When you are an up-and-coming company, investing time and effort into strategic partnerships will help you achieve the level of success you want. I have been working on forming this special type of alliance for my own company since I started it in 2004, and it has only served me well. If you are a new entrepreneur, you might be wondering what a strategic partnership actually is, why it’s important and how to form one. This is one of my areas of expertise that I hope to simplify for you.
What They Are
A strategic partnership is an alliance you form with a bigger, more established organization. If you are new to a specific field – that is online payments in my case – you need a big brother of sorts to help you out. As the new kid on the block, you might not have the experience, money, reputation or know-how to really carve out a niche for your company; a strategic partner can help you achieve this.
Why They Are Important
Strategic partnerships are important for a host of reasons, but I will cover only the top three:
- Money. As a newbie, you might not have all the money you need to get where you want to go with your company. Sure, you could seek outside investors, but you’ll spend more time convincing them of why to invest than you would in making your product worthy of investing. A strategic partner has the money, but don’t make this the only reason for forming your relationship.
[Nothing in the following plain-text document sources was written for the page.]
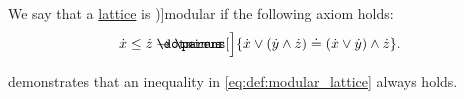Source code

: \begin{definition}\label{def:modular_lattice}
  We say that a \hyperref[def:lattice]{lattice} is \term[ru=модулярная (решётка) (\cite[def. 4.6]{Гуров2013Решётки})]{modular} if the following axiom holds:
  \begin{equation}\label{eq:def:modular_lattice}
    \synx \leq \synz \synimplies \parens[\Big]{ \synx \vee (\syny \wedge \synz) \syneq (\synx \vee \syny) \wedge \synz }.
  \end{equation}
\end{definition}
\begin{comments}
  \item {} demonstrates that an inequality in \eqref{eq:def:modular_lattice} always holds.
\end{comments}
- Reputation. A bigger organization has a more established reputation, as well as the credibility to help you out. Your company might not employ as many experts as would a bigger company, so this is another driving force behind seeking a strategic partner.
- Expertise. An organization with a lot of knowledge of the field and the requisite skills will be a really big asset to your company. If you sell educational software, try to partner with teacher and educator associations to find your way into schools.